È con grande sincerità e disincanto che Susanna Schimperna, giornalista, autrice e conduttrice di vari programmi per Radio Rai e per La7, nell’introduzione al suo nuovo libro L’ultima pagina, s’interroga relativamente alle ragioni che l’hanno spinta a raccogliere e raccontare le vicende biografiche di 25 scrittrici e scrittori che hanno posto termine alla propria vita. Così, un po’ per curiosità morbosa, un po’ per curiosità riconoscente verso autori di cui ha amato le pagine, l’autrice prova ad attraversare, con intelligenza e sensibilità, un tabù radicato nell’immaginario contemporaneo: quello del suicidio, gesto estremo che forse nasconde il seme di un’estrema libertà: «Tra le domande da porsi c’è quella se dietro al tabù – così scrive la giornalista – non ci sia il terrore di una libertà assoluta, che proprio in quanto assoluta è incontrollabile. L’individuo che sceglie la morte non può essere fermato, ricattato, assolto o condannato».
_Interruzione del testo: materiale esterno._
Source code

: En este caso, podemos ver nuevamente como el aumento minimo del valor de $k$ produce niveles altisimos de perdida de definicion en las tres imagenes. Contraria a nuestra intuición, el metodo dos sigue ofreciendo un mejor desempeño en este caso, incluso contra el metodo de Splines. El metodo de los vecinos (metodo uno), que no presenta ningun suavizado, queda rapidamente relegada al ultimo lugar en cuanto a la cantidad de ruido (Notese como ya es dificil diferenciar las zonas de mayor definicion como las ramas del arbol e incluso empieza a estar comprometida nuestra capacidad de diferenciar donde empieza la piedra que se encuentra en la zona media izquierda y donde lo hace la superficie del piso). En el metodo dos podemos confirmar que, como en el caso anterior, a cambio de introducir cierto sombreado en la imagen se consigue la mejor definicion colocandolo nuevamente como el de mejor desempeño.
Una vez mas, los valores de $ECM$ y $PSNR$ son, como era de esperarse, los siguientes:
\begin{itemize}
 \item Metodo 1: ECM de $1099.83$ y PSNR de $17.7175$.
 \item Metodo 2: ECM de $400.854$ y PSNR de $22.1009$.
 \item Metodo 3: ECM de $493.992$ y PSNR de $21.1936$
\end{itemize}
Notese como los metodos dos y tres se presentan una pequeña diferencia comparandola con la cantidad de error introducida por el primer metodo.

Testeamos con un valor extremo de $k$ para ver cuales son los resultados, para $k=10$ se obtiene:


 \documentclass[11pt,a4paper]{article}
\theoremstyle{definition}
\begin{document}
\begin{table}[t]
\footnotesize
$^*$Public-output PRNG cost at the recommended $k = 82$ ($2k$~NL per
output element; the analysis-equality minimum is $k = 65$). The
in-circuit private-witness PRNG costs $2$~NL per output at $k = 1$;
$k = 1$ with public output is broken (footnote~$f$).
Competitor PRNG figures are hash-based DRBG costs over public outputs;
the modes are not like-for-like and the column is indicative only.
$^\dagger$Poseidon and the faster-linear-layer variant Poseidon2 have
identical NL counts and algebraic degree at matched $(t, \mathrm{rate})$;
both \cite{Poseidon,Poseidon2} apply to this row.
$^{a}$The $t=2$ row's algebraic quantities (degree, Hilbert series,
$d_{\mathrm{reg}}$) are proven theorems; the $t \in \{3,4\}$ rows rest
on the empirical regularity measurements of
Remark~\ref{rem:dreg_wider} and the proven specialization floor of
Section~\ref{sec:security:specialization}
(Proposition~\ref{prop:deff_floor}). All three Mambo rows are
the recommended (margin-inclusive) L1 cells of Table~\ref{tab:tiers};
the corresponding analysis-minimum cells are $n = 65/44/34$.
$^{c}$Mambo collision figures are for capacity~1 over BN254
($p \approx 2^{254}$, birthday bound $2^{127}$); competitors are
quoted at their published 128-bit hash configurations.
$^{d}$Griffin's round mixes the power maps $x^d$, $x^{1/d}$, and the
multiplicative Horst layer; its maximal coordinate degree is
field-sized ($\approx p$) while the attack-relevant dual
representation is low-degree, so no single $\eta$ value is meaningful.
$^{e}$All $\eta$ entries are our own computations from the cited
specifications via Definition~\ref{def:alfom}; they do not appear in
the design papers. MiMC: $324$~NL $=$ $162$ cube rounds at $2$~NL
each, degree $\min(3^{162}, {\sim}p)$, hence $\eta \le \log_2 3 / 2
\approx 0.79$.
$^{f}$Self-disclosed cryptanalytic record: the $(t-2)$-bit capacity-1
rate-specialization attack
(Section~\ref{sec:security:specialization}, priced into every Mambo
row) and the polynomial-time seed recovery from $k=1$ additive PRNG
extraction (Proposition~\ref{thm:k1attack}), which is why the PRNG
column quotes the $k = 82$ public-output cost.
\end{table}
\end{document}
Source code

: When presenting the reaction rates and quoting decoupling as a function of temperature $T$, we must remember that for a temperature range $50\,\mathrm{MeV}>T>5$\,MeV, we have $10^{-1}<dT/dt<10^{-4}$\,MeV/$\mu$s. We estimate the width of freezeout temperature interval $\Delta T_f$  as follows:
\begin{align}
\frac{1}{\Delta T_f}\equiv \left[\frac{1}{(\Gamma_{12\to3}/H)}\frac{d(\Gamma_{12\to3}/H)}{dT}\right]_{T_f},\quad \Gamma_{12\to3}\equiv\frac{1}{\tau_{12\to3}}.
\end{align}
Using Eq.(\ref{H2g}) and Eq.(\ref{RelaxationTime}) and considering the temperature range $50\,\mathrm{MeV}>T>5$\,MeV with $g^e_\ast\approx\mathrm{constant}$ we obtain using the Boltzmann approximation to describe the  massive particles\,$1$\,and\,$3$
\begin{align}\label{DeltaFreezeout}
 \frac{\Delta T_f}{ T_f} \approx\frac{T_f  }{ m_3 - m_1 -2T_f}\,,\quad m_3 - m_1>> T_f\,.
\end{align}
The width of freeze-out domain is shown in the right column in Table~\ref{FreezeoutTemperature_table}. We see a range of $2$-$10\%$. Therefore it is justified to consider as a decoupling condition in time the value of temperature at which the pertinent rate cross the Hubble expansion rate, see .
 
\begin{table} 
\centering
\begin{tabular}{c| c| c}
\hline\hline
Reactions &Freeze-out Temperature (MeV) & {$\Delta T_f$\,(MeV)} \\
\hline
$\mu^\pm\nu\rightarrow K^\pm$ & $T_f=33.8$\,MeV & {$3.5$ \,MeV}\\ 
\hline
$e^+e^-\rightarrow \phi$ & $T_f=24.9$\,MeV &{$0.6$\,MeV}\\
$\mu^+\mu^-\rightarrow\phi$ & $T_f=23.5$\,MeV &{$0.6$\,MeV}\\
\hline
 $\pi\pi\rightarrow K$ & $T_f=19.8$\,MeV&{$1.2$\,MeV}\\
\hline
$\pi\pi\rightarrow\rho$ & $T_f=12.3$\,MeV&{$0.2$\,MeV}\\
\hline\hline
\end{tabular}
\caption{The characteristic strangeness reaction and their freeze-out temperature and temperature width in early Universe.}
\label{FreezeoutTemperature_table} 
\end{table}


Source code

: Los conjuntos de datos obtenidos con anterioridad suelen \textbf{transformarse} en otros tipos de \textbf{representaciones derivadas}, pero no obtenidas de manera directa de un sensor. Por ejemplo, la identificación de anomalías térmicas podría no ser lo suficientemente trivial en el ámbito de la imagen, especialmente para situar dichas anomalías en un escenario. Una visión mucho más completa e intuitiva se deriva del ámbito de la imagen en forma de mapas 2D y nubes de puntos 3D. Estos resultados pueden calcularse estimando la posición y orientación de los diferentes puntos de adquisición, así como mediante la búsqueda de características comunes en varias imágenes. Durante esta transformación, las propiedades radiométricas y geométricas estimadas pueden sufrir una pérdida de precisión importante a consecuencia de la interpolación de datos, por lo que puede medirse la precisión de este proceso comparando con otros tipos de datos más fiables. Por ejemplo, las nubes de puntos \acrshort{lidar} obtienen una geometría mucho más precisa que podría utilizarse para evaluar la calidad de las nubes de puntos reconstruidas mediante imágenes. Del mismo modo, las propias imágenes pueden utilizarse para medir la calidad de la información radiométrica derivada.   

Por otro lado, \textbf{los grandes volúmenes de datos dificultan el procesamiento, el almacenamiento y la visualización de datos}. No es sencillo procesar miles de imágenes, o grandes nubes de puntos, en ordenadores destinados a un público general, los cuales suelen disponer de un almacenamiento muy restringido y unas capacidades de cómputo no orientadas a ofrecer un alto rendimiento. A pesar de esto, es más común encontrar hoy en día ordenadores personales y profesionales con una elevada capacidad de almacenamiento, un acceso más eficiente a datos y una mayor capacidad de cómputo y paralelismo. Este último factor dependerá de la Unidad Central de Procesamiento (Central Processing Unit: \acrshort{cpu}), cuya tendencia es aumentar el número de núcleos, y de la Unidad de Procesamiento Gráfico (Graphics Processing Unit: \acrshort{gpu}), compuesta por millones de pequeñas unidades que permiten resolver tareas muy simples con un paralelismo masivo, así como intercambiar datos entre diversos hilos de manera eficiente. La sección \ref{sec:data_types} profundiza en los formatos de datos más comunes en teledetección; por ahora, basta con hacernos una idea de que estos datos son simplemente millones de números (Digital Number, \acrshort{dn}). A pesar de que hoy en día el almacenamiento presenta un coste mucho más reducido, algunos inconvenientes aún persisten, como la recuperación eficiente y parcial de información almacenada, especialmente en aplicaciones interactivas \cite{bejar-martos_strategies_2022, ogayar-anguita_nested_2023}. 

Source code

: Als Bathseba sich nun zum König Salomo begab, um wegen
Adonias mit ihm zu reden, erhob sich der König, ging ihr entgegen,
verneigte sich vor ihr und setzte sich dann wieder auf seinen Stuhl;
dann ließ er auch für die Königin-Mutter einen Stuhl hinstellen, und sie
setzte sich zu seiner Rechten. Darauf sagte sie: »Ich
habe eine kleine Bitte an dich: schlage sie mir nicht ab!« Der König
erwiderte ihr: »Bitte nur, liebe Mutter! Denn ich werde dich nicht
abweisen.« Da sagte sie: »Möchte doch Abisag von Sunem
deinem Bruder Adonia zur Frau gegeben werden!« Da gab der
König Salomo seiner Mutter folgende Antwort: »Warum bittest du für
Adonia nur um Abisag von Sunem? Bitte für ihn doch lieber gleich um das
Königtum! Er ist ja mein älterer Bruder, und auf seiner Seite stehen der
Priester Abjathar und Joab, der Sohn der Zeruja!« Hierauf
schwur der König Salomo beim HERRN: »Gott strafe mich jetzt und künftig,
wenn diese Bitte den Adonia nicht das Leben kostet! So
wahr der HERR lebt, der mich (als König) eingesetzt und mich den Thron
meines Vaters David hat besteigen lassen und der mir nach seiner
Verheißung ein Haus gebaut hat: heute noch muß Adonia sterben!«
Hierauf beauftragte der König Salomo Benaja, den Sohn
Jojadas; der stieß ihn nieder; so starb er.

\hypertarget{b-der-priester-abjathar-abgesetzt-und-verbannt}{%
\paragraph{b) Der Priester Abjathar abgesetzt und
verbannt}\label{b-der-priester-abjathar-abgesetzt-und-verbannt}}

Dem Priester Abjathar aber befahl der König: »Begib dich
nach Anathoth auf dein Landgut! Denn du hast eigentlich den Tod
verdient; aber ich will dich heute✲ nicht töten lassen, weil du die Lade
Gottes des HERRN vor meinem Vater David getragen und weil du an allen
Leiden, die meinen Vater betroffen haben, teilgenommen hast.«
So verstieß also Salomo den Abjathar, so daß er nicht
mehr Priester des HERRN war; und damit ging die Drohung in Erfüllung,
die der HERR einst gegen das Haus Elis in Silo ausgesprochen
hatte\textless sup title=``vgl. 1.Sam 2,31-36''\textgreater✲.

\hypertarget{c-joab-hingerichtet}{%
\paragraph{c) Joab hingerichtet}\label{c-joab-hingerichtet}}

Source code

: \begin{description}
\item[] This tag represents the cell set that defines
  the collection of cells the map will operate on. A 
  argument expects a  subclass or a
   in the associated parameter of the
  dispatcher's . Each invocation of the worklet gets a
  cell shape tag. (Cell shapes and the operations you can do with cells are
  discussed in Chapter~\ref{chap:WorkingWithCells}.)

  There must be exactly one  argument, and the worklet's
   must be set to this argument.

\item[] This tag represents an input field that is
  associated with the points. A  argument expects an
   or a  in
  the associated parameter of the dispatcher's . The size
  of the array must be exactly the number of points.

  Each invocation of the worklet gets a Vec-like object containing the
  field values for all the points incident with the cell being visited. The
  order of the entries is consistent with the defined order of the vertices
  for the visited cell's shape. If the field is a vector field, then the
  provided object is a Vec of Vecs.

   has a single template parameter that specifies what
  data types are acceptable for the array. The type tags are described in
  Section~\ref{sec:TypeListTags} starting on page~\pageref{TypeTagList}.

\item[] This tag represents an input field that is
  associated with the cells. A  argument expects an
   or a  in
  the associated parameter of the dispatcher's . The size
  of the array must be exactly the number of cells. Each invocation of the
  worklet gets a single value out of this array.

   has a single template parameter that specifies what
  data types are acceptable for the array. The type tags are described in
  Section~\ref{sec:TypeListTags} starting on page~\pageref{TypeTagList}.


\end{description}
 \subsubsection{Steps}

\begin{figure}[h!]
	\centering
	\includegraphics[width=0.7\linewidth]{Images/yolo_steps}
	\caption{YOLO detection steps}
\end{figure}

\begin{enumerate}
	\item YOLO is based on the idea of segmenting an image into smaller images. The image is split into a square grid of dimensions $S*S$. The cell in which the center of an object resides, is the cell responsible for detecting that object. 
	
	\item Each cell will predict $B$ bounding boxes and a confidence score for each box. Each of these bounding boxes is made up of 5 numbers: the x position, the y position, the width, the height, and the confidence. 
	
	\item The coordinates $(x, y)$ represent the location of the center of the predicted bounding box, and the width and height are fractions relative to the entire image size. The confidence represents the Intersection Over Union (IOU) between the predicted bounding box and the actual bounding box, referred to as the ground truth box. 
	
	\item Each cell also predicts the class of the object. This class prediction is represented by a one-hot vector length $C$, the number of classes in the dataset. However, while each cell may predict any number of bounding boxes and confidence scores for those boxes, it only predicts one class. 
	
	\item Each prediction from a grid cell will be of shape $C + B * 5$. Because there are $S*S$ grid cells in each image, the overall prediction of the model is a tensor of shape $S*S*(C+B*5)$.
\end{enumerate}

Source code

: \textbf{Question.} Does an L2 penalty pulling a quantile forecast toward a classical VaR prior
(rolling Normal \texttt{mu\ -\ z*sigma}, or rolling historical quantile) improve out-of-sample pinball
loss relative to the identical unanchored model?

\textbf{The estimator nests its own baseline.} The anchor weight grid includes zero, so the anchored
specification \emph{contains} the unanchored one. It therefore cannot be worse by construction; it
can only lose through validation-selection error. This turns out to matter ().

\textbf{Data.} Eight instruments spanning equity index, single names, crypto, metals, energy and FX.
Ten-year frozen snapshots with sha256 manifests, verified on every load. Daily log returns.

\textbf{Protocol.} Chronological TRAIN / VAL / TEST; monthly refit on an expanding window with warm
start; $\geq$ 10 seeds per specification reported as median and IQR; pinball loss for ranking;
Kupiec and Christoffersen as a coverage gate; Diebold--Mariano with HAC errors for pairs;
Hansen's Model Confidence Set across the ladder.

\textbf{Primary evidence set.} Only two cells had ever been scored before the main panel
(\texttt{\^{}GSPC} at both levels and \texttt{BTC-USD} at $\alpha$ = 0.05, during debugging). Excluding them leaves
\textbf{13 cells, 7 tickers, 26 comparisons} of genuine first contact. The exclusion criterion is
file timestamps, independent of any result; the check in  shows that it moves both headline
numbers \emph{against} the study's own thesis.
L’Ultima pagina. Da Vladimir Majakovskij a David Foster Wallace, da Cesare Pavese a Virginia Woolf, storie di scrittori che hanno deciso di togliersi la vita, pubblicato da Iacobelli editore, è certamente uno dei testi più interessanti usciti nel 2020. La galleria di suicidi proposti da Schimperna risponde, sia chiaro, a un percorso di approfondimento del tutto personale, privo di schemi predeterminati. La stessa autrice è consapevole di aver fatto una selezione tanto arbitraria quanto legittima, guidata – ci viene da pensare – da una specie di dáimōn socratico pronto a suggerire e illuminare la strada durante l’arduo e doloroso guado.
Tra le 25 figure incontrate dall’autrice spiccano nomi celebri e altri assai più oscuri: si va dal dimenticato Eros Alesi, poeta tossicomane e rivoluzionario, definito da Marco Lodoli «angelo caduto sul selciato della vita», a Hart Crane, affascinante poeta della sua generazione, amato da Tennessee Williams, Robert Lowell e Harold Bloom; dall’impresentabile Pierre Drieu La Rochelle, scrittore che si dichiarava con convinzione sia fascista sia socialista perché non riusciva a separare le due teorie politiche, al magnetico Antonin Artaud, inventore del Teatro della Crudeltà.
Interessante è anche l’attenzione che Schimperna dedica a un vero e proprio “martire” della “persecuzione” della Chiesa nei riguardi delle persone Lgbti+: Alfredo Ormando, sulla cui storia, poco conosciuta in Italia, il documentarista statunitense Andy Abrahams Wilson ha girato il film documentario Alfredo’s Fire (2014). Come ricostruisce con precisione l’autrice, Alfredo Ormando, giovane scrittore omosessuale siciliano, il 13 gennaio 1998 s’immolò, dandosi fuoco a Piazza San Pietro, in un disperatissimo gesto di “automartirio” per denunciare, in maniera plateale e inequivocabile, una Chiesa che riteneva corresponsabile di discriminazioni ed esclusione.
Tra i suicidi “celebri” Schimperna ricorda, tra gli altri, quello di Marina Ivanovna Cvetaeva, poetessa, narratrice e drammaturga di grandezza indiscussa, «non abbastanza comunista per essere lasciata in pace dal regime sovietico ma non abbastanza anticomunista per venire accettata dalle comunità di russi emigrati», e l’iconica drammaturga lesbica Sarah Kane, che nel profetico 4.48 Psychosis, scritto dopo la separazione dalla compagna, urla il suo desiderio di annullamento.
Nell’appendice al volume, infine, Susanna Schimperna inserisce un interessante repertorio di letture funzionali a ripercorrere in maniera indipendente e personale la biografia dei personaggi incontrati nel volume. Alla ricerca, perché no, di una nuova chiave di lettura per cogliere in modo ancora più significativo le ragioni di un gesto assoluto, quello appunto del suicidio, che diventa chiave d’accesso suggestiva e pregnante all’universo poetico e sentimentale dei “miti” letterari proposti.